- **PROBLEM TO WORK ON**
Write out each record exactly as it stands. No pictures belong in the copy.

- **PROVIDED DATA**

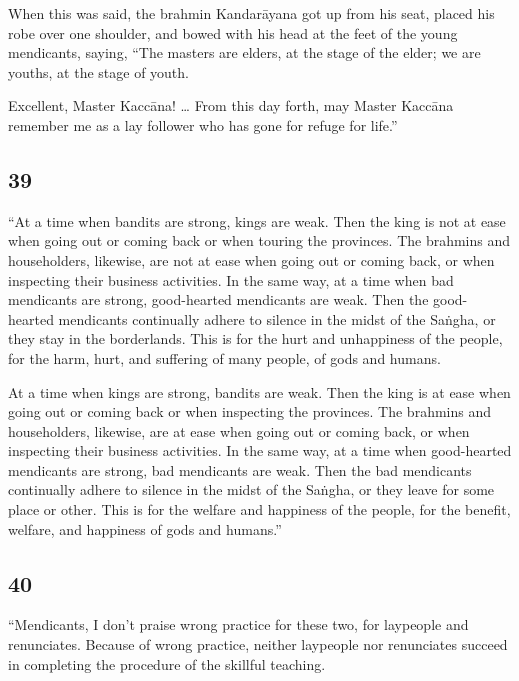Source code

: \documentclass[12pt,openany]{book}%
\begin{document}
When this was said, the brahmin \textsanskrit{Kandarāyana} got up from his seat, placed his robe over one shoulder, and bowed with his head at the feet of the young mendicants, saying, “The masters are elders, at the stage of the elder; we are youths, at the stage of youth. 

Excellent, Master \textsanskrit{Kaccāna}! … From this day forth, may Master \textsanskrit{Kaccāna} remember me as a lay follower who has gone for refuge for life.” 

\subsection*{39 }

“At a time when bandits are strong, kings are weak. Then the king is not at ease when going out or coming back or when touring the provinces. The brahmins and householders, likewise, are not at ease when going out or coming back, or when inspecting their business activities. In the same way, at a time when bad mendicants are strong, good-hearted mendicants are weak. Then the good-hearted mendicants continually adhere to silence in the midst of the \textsanskrit{Saṅgha}, or they stay in the borderlands. This is for the hurt and unhappiness of the people, for the harm, hurt, and suffering of many people, of gods and humans. 

At a time when kings are strong, bandits are weak. Then the king is at ease when going out or coming back or when inspecting the provinces. The brahmins and householders, likewise, are at ease when going out or coming back, or when inspecting their business activities. In the same way, at a time when good-hearted mendicants are strong, bad mendicants are weak. Then the bad mendicants continually adhere to silence in the midst of the \textsanskrit{Saṅgha}, or they leave for some place or other. This is for the welfare and happiness of the people, for the benefit, welfare, and happiness of gods and humans.” 

\subsection*{40 }

“Mendicants, I don’t praise wrong practice for these two, for laypeople and renunciates. Because of wrong practice, neither laypeople nor renunciates succeed in completing the procedure of the skillful teaching. 
\end{document}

- **EXERCISE OUTPUT**
Source code

: \documentclass[12pt,openany]{book}%
\begin{document}
When this was said, the brahmin \textsanskrit{Kandarāyana} got up from his seat, placed his robe over one shoulder, and bowed with his head at the feet of the young mendicants, saying, “The masters are elders, at the stage of the elder; we are youths, at the stage of youth. 

Excellent, Master \textsanskrit{Kaccāna}! … From this day forth, may Master \textsanskrit{Kaccāna} remember me as a lay follower who has gone for refuge for life.” 

\subsection*{39 }

“At a time when bandits are strong, kings are weak. Then the king is not at ease when going out or coming back or when touring the provinces. The brahmins and householders, likewise, are not at ease when going out or coming back, or when inspecting their business activities. In the same way, at a time when bad mendicants are strong, good-hearted mendicants are weak. Then the good-hearted mendicants continually adhere to silence in the midst of the \textsanskrit{Saṅgha}, or they stay in the borderlands. This is for the hurt and unhappiness of the people, for the harm, hurt, and suffering of many people, of gods and humans. 

At a time when kings are strong, bandits are weak. Then the king is at ease when going out or coming back or when inspecting the provinces. The brahmins and householders, likewise, are at ease when going out or coming back, or when inspecting their business activities. In the same way, at a time when good-hearted mendicants are strong, bad mendicants are weak. Then the bad mendicants continually adhere to silence in the midst of the \textsanskrit{Saṅgha}, or they leave for some place or other. This is for the welfare and happiness of the people, for the benefit, welfare, and happiness of gods and humans.” 

\subsection*{40 }

“Mendicants, I don’t praise wrong practice for these two, for laypeople and renunciates. Because of wrong practice, neither laypeople nor renunciates succeed in completing the procedure of the skillful teaching. 
\end{document}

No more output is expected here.